■ Given records:
•••
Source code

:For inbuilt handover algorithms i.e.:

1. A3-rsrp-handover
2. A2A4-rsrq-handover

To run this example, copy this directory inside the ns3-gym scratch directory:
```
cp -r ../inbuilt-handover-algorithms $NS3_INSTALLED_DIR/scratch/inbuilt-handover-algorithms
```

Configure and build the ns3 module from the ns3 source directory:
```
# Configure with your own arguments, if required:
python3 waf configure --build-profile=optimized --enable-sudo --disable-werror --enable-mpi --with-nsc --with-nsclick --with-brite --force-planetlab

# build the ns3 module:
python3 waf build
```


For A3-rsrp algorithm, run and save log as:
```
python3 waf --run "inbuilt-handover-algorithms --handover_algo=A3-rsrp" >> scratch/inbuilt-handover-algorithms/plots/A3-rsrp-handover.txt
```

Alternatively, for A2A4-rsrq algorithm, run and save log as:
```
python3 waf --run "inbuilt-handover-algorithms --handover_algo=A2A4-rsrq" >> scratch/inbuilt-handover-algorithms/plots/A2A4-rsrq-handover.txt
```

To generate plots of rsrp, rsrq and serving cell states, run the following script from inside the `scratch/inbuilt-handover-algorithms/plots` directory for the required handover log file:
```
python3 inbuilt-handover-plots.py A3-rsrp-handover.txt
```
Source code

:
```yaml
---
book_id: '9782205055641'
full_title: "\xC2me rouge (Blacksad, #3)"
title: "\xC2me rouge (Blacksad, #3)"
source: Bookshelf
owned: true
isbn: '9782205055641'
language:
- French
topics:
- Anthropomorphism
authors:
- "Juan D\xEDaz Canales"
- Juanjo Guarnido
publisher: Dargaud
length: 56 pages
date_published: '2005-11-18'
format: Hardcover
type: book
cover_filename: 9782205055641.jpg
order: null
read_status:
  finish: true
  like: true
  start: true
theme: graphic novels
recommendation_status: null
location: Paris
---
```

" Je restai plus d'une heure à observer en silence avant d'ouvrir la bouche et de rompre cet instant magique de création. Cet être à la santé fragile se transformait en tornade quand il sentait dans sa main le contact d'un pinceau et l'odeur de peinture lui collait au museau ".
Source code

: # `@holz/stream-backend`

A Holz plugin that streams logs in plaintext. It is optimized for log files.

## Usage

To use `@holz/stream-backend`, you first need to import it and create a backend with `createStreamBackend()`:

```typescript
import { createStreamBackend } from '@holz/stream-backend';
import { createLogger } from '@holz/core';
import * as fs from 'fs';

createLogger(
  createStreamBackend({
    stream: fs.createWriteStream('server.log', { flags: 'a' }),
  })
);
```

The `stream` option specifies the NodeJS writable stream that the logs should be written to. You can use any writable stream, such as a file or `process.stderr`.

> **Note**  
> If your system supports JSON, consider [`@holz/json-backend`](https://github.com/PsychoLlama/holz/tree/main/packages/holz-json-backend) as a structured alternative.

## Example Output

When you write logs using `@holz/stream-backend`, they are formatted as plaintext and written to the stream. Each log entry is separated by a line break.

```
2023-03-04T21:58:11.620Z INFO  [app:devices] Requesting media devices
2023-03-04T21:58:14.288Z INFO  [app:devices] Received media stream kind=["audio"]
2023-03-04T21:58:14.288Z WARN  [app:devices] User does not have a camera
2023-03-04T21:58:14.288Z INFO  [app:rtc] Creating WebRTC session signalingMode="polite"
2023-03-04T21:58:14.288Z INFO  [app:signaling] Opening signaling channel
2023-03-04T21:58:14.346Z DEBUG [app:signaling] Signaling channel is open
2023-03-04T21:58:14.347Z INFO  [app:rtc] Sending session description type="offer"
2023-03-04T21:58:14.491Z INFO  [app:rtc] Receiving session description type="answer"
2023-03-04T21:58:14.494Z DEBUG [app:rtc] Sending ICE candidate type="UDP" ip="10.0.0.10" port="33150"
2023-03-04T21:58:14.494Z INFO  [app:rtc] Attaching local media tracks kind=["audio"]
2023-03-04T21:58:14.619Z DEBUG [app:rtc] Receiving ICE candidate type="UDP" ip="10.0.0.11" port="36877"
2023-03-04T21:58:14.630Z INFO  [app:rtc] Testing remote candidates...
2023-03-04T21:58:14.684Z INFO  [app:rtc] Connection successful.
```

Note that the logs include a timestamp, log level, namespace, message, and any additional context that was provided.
•••
■ Task to complete:
How many of the lines above include "channel"? Only the number should be given.

■ The completed task:
2